### EXCERPTED DATA
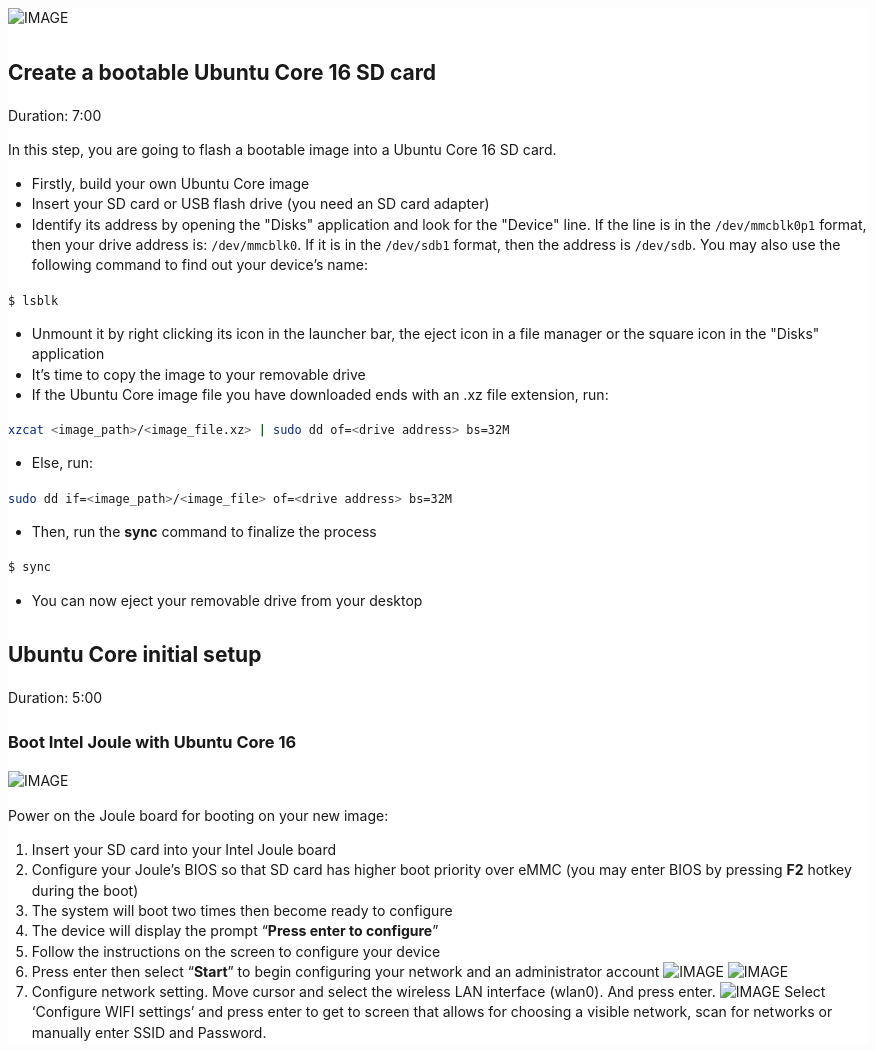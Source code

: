 ![IMAGE](https://assets.ubuntu.com/v1/ff6ea30a-sso-ssh.png)

## Create a bootable Ubuntu Core 16 SD card
Duration: 7:00

In this step,  you are going to flash a bootable image into a Ubuntu Core 16 SD card.

  - Firstly, build your own Ubuntu Core image
  - Insert your SD card or USB flash drive (you need an SD card adapter)
  - Identify its address by opening the "Disks" application and look for the "Device" line. If the line is in the `/dev/mmcblk0p1` format, then your drive address is: `/dev/mmcblk0`. If it is in the `/dev/sdb1` format, then the address is `/dev/sdb`.
	You may also use the following command to find out your device’s name:


```bash
$ lsblk
```

  - Unmount it by right clicking its icon in the launcher bar, the eject icon in a file manager or the square icon in the "Disks" application
  - It’s time to copy the image to your removable drive
  - If the Ubuntu Core image file you have downloaded ends with an .xz file extension, run:


```bash
xzcat <image_path>/<image_file.xz> | sudo dd of=<drive address> bs=32M
```

  - Else, run:


```bash
sudo dd if=<image_path>/<image_file> of=<drive address> bs=32M
```

  - Then, run the **sync** command to finalize the process


```bash
$ sync
```

  - You can now eject your removable drive from your desktop

## Ubuntu Core initial setup
Duration: 5:00

### Boot Intel Joule with Ubuntu Core 16

![IMAGE](https://assets.ubuntu.com/v1/ab27547b-joule-board.png)

Power on the Joule board for booting on your new image:
  1. Insert your SD card into your Intel Joule board
  1. Configure your Joule’s BIOS so that SD card has higher boot priority over eMMC (you may enter BIOS by pressing **F2** hotkey during the boot)
  1. The system will boot two times then become ready to configure
  1. The device will display  the prompt “**Press enter to configure**”
  1. Follow the instructions on the screen to  configure your device
  1. Press enter then select “**Start**” to begin configuring your network and an administrator account
     ![IMAGE](https://assets.ubuntu.com/v1/3d89c983-core-1.png)
     ![IMAGE](https://assets.ubuntu.com/v1/cec51425-core-2.png)
  1. Configure network setting. Move cursor and select the wireless LAN interface (wlan0). And press enter.
     ![IMAGE](https://assets.ubuntu.com/v1/2adb5bfd-core-3.png)
     Select ‘Configure WIFI settings’ and press enter to get to screen that allows for choosing a visible network, scan for      networks or manually enter SSID and Password.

### ASSIGNED TASK
Exactly the lines above from the one with "## Ubuntu Core initial setup" to the one with "1. Configure your", both included, are to be quoted; leave the rest out.

### RESULT BELOW
## Ubuntu Core initial setup
Duration: 5:00

### Boot Intel Joule with Ubuntu Core 16

![IMAGE](https://assets.ubuntu.com/v1/ab27547b-joule-board.png)

Power on the Joule board for booting on your new image:
  1. Insert your SD card into your Intel Joule board
  1. Configure your Joule’s BIOS so that SD card has higher boot priority over eMMC (you may enter BIOS by pressing **F2** hotkey during the boot)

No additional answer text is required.